Sensors (Dec 2022)
Responsiveness of Daily Life Gait Quality Characteristics over One Year in Older Adults Who Experienced a Fall or Engaged in Balance Exercise
Abstract
Gait quality characteristics obtained from daily-life accelerometry are clinically relevant for fall risk in older adults but it is unknown whether these characteristics are responsive to changes in gait quality. We aimed to test whether accelerometry-based daily-life gait quality characteristics are reliable and responsive to changes over one year in older adults who experienced a fall or an exercise intervention. One-week trunk acceleration data were collected from 522 participants (65–97 years), at baseline and after one year. We calculated median values of walking speed, regularity (sample entropy), stability (logarithmic rate of divergence per stride), and a gait quality composite score, across all 10-s gait epochs derived from one-week gait episodes. Intraclass correlation coefficients (ICC) and limits of agreement (LOA) were determined for 198 participants who did not fall nor participated in an exercise intervention during follow-up.

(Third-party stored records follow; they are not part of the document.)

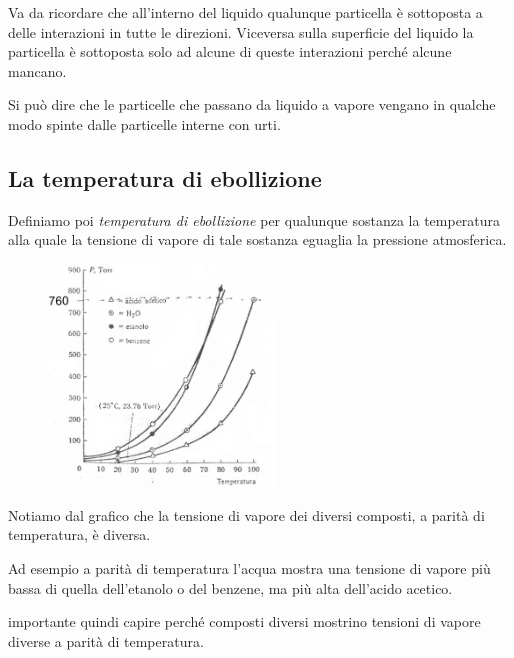 \vspace{0.4cm}Va da ricordare che all'interno del liquido qualunque particella è sottoposta a delle interazioni in tutte le direzioni. Viceversa sulla superficie del liquido la particella è sottoposta solo ad alcune di queste interazioni perché alcune mancano.

Si può dire che le particelle che passano da liquido a vapore vengano in qualche modo spinte dalle particelle interne con urti.

\subsection{La temperatura di ebollizione}
\vspace{0.2cm}Definiamo poi \textit{temperatura di ebollizione} per qualunque sostanza la temperatura alla quale la tensione di vapore di tale sostanza eguaglia la pressione atmosferica.

\hspace{0.5cm}\begin{minipage}{0.5 \textwidth}
    \begin{figure}[H]
        \includegraphics[width=6cm]{immagini/tensioni_di_vapore.png}
    \end{figure}
\end{minipage}
\begin{minipage}{0.4 \textwidth}
\vspace{0.5cm}Notiamo dal grafico che la tensione di vapore dei diversi composti, a parità di temperatura, è diversa.

\vspace{0.2cm}Ad esempio a parità di temperatura l'acqua mostra una tensione di vapore più bassa di quella dell'etanolo o del benzene, ma più alta dell'acido acetico.
\end{minipage}

\E importante quindi capire perché composti diversi mostrino tensioni di vapore diverse a parità di temperatura.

For responsiveness to change, we determined the number of participants who fell (n = 209) or participated in an exercise intervention (n = 115) that showed a change beyond the LOA. ICCs for agreement between baseline and follow-up exceeded 0.70 for all gait quality characteristics except for vertical gait stability (ICC = 0.69, 95% CI [0.62, 0.75]) and walking speed (ICC = 0.68, 95% CI [0.62, 0.74]). Only walking speed, vertical and mediolateral gait stability changed significantly in the exercisers over one year but effect sizes were below 0.2. The characteristic associated with most fallers beyond the LOA was mediolateral sample entropy (4.8% of fallers). For the exercisers, this was gait stability in three directions and the gait quality composite score (2.6% of exercisers). The gait quality characteristics obtained by median values over one week of trunk accelerometry were not responsive to presumed changes in gait quality after a fall or an exercise intervention in older people. This is likely due to large (within subjects) differences in gait behaviour that participants show in daily life.